What it is
An AI agent proxy is a network layer that sits between an agent process and the LLM APIs it calls. Instead of the agent connecting directly to Claude, OpenAI, or other LLM endpoints, it connects to the proxy. The proxy forwards requests to the LLM, reads every tool call in the response, inspects it against policy rules, and decides whether to return it to the agent or block it.
The proxy is out-of-process enforcement: it lives outside the agent's trust boundary and the agent cannot disable, bypass, or modify it. This is fundamentally different from in-process SDK approaches, where the governance library runs inside the agent's process and the agent could theoretically ignore or circumvent it.
Why it matters
Proxy architecture offers tamper resistance. A compromised agent, a malicious team member with code access, or an agent that has escalated privileges cannot disable the proxy to bypass policy enforcement. The proxy enforces governance at the network boundary, making it architecturally impossible to bypass.
Proxies are also framework-agnostic. They don't care whether you're running Claude, GPT-4, Llama, or a custom model — they only understand the LLM response format. A single proxy deployment can govern agents across multiple frameworks, languages, and architectures.
How it works
The agent is configured to send API requests to the proxy endpoint instead of the LLM provider's endpoint. The proxy receives the request, forwards it to the actual LLM API, and waits for the response. When the response arrives (containing tool calls), the proxy parses it, evaluates each tool call against the deny list and policy rules, and decides whether each call should be forwarded to the agent.

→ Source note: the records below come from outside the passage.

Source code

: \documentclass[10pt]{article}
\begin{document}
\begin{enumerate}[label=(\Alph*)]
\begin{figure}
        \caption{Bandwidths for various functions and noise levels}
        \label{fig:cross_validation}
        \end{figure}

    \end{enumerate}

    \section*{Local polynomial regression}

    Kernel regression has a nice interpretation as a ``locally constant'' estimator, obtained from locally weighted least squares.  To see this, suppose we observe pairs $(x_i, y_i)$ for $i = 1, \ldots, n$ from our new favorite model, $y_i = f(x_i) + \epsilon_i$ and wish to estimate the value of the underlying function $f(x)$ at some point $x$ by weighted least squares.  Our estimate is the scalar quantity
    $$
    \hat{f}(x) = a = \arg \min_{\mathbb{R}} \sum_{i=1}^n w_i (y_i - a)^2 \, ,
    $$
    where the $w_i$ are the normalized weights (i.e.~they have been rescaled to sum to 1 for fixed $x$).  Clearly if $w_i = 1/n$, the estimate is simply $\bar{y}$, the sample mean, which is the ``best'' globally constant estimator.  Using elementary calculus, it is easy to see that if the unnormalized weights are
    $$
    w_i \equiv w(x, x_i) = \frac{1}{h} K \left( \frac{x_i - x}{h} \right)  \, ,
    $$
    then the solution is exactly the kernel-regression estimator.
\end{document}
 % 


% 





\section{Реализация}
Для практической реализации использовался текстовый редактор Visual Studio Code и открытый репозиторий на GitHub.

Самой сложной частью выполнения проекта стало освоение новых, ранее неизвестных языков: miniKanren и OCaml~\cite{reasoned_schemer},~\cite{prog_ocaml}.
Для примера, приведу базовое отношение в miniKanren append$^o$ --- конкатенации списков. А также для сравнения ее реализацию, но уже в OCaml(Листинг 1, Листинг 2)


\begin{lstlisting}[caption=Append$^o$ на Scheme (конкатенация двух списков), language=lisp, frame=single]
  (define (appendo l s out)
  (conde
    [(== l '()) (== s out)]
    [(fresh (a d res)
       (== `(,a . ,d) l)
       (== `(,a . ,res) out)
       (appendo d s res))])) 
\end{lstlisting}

If a tool call is allowed, it's returned as-is. If denied, the proxy returns an error response indicating that the action was blocked. If escalation is needed, the proxy pauses the response and notifies the human-in-the-loop system. The agent receives a structured response and continues normally.
How Intercis implements it
Intercis is deployed as an out-of-process proxy that your agents point at instead of the Anthropic or OpenAI API. No code changes to the agent, no SDK imports, no framework-specific integration. The agent's LLM client configuration changes from api.anthropic.com to your Intercis endpoint, and governance is active.

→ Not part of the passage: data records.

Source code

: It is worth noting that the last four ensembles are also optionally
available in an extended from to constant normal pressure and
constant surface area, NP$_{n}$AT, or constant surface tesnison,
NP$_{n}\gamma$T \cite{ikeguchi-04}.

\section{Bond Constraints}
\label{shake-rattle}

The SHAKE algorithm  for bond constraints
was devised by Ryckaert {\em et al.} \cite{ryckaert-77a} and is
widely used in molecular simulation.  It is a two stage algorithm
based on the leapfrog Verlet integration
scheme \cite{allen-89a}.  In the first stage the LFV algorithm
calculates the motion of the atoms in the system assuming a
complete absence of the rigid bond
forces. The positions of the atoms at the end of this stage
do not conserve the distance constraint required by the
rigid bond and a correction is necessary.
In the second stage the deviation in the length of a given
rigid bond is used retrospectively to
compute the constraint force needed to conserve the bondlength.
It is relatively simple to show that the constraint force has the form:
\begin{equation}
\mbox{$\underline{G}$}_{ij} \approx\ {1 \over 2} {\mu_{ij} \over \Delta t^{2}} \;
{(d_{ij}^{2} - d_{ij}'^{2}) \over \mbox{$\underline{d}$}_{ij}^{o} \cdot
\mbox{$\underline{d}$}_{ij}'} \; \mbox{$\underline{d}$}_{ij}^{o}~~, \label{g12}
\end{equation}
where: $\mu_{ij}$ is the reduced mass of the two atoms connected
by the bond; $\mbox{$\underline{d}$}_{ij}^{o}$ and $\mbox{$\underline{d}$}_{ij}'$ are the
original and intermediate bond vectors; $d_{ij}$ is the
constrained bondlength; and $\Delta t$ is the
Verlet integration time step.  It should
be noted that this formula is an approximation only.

We maintain an immutable audit trail of every interception event. We evaluate tool calls against 78 regex patterns across 16 threat categories. We support severity-based escalation, per-agent rate limiting, and per-agent tool allowlists. All policy decisions are logged and exportable as CSV for compliance workflows.
Related terms
- Tool Call Interception — The process of inspecting tool calls at the proxy.
- AI Agent Governance — The broader discipline the proxy enables.